ASSIGNMENT
Without omitting anything, copy the data exactly.

(Entries taken from a collection)
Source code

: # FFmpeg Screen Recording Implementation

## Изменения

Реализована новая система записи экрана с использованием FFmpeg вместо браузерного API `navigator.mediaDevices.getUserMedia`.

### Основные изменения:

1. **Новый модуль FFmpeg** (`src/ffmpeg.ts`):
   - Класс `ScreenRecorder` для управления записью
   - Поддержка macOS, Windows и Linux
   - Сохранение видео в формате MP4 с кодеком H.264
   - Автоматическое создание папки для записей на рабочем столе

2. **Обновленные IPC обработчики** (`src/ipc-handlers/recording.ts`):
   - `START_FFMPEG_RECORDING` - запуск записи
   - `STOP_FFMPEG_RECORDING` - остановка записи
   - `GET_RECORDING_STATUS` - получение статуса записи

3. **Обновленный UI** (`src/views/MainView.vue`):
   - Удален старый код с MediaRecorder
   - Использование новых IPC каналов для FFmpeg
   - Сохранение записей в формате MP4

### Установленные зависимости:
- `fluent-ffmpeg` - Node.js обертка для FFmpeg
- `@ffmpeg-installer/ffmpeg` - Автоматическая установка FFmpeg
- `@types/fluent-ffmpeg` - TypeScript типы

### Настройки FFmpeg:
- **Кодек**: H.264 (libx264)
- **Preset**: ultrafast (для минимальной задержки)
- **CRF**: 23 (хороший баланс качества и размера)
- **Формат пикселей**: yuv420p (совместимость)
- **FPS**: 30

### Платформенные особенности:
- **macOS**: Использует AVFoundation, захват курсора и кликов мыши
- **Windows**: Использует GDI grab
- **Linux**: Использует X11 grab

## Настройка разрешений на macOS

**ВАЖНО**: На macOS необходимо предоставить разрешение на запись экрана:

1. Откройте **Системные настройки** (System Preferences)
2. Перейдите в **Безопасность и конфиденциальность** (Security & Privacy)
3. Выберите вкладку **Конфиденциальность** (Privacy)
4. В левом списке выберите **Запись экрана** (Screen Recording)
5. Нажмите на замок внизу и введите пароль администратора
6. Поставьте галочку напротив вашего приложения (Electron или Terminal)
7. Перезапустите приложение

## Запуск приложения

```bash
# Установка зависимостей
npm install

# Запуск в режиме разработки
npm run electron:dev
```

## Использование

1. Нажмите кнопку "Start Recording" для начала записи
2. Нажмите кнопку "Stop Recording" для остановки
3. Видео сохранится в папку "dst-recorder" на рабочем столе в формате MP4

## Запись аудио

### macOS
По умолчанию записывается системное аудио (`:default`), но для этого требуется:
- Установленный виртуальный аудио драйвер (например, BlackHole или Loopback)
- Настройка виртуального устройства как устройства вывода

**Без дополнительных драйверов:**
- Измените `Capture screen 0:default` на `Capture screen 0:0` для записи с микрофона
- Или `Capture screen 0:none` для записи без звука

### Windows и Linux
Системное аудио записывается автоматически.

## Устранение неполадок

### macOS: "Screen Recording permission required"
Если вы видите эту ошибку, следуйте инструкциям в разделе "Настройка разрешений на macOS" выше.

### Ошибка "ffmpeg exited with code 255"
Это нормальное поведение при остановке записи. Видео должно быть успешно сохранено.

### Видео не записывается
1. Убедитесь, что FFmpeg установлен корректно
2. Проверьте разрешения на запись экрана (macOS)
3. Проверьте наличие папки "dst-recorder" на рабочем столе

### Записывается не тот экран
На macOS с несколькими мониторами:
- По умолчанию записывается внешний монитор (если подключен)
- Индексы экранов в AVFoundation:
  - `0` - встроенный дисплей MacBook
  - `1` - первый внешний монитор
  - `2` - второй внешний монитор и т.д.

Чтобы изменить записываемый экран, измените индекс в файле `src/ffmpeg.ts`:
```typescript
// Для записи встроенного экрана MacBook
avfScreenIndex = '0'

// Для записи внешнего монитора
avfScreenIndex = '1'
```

ANSWER FOR THE TASK
Source code

: # FFmpeg Screen Recording Implementation

## Изменения

Реализована новая система записи экрана с использованием FFmpeg вместо браузерного API `navigator.mediaDevices.getUserMedia`.

### Основные изменения:

1. **Новый модуль FFmpeg** (`src/ffmpeg.ts`):
   - Класс `ScreenRecorder` для управления записью
   - Поддержка macOS, Windows и Linux
   - Сохранение видео в формате MP4 с кодеком H.264
   - Автоматическое создание папки для записей на рабочем столе

2. **Обновленные IPC обработчики** (`src/ipc-handlers/recording.ts`):
   - `START_FFMPEG_RECORDING` - запуск записи
   - `STOP_FFMPEG_RECORDING` - остановка записи
   - `GET_RECORDING_STATUS` - получение статуса записи

3. **Обновленный UI** (`src/views/MainView.vue`):
   - Удален старый код с MediaRecorder
   - Использование новых IPC каналов для FFmpeg
   - Сохранение записей в формате MP4

### Установленные зависимости:
- `fluent-ffmpeg` - Node.js обертка для FFmpeg
- `@ffmpeg-installer/ffmpeg` - Автоматическая установка FFmpeg
- `@types/fluent-ffmpeg` - TypeScript типы

### Настройки FFmpeg:
- **Кодек**: H.264 (libx264)
- **Preset**: ultrafast (для минимальной задержки)
- **CRF**: 23 (хороший баланс качества и размера)
- **Формат пикселей**: yuv420p (совместимость)
- **FPS**: 30

### Платформенные особенности:
- **macOS**: Использует AVFoundation, захват курсора и кликов мыши
- **Windows**: Использует GDI grab
- **Linux**: Использует X11 grab

## Настройка разрешений на macOS

**ВАЖНО**: На macOS необходимо предоставить разрешение на запись экрана:

1. Откройте **Системные настройки** (System Preferences)
2. Перейдите в **Безопасность и конфиденциальность** (Security & Privacy)
3. Выберите вкладку **Конфиденциальность** (Privacy)
4. В левом списке выберите **Запись экрана** (Screen Recording)
5. Нажмите на замок внизу и введите пароль администратора
6. Поставьте галочку напротив вашего приложения (Electron или Terminal)
7. Перезапустите приложение

## Запуск приложения

```bash
# Установка зависимостей
npm install

# Запуск в режиме разработки
npm run electron:dev
```

## Использование

1. Нажмите кнопку "Start Recording" для начала записи
2. Нажмите кнопку "Stop Recording" для остановки
3. Видео сохранится в папку "dst-recorder" на рабочем столе в формате MP4

## Запись аудио

### macOS
По умолчанию записывается системное аудио (`:default`), но для этого требуется:
- Установленный виртуальный аудио драйвер (например, BlackHole или Loopback)
- Настройка виртуального устройства как устройства вывода

**Без дополнительных драйверов:**
- Измените `Capture screen 0:default` на `Capture screen 0:0` для записи с микрофона
- Или `Capture screen 0:none` для записи без звука

### Windows и Linux
Системное аудио записывается автоматически.

## Устранение неполадок

### macOS: "Screen Recording permission required"
Если вы видите эту ошибку, следуйте инструкциям в разделе "Настройка разрешений на macOS" выше.

### Ошибка "ffmpeg exited with code 255"
Это нормальное поведение при остановке записи. Видео должно быть успешно сохранено.

### Видео не записывается
1. Убедитесь, что FFmpeg установлен корректно
2. Проверьте разрешения на запись экрана (macOS)
3. Проверьте наличие папки "dst-recorder" на рабочем столе

### Записывается не тот экран
На macOS с несколькими мониторами:
- По умолчанию записывается внешний монитор (если подключен)
- Индексы экранов в AVFoundation:
  - `0` - встроенный дисплей MacBook
  - `1` - первый внешний монитор
  - `2` - второй внешний монитор и т.д.

Чтобы изменить записываемый экран, измените индекс в файле `src/ffmpeg.ts`:
```typescript
// Для записи встроенного экрана MacBook
avfScreenIndex = '0'

// Для записи внешнего монитора
avfScreenIndex = '1'
```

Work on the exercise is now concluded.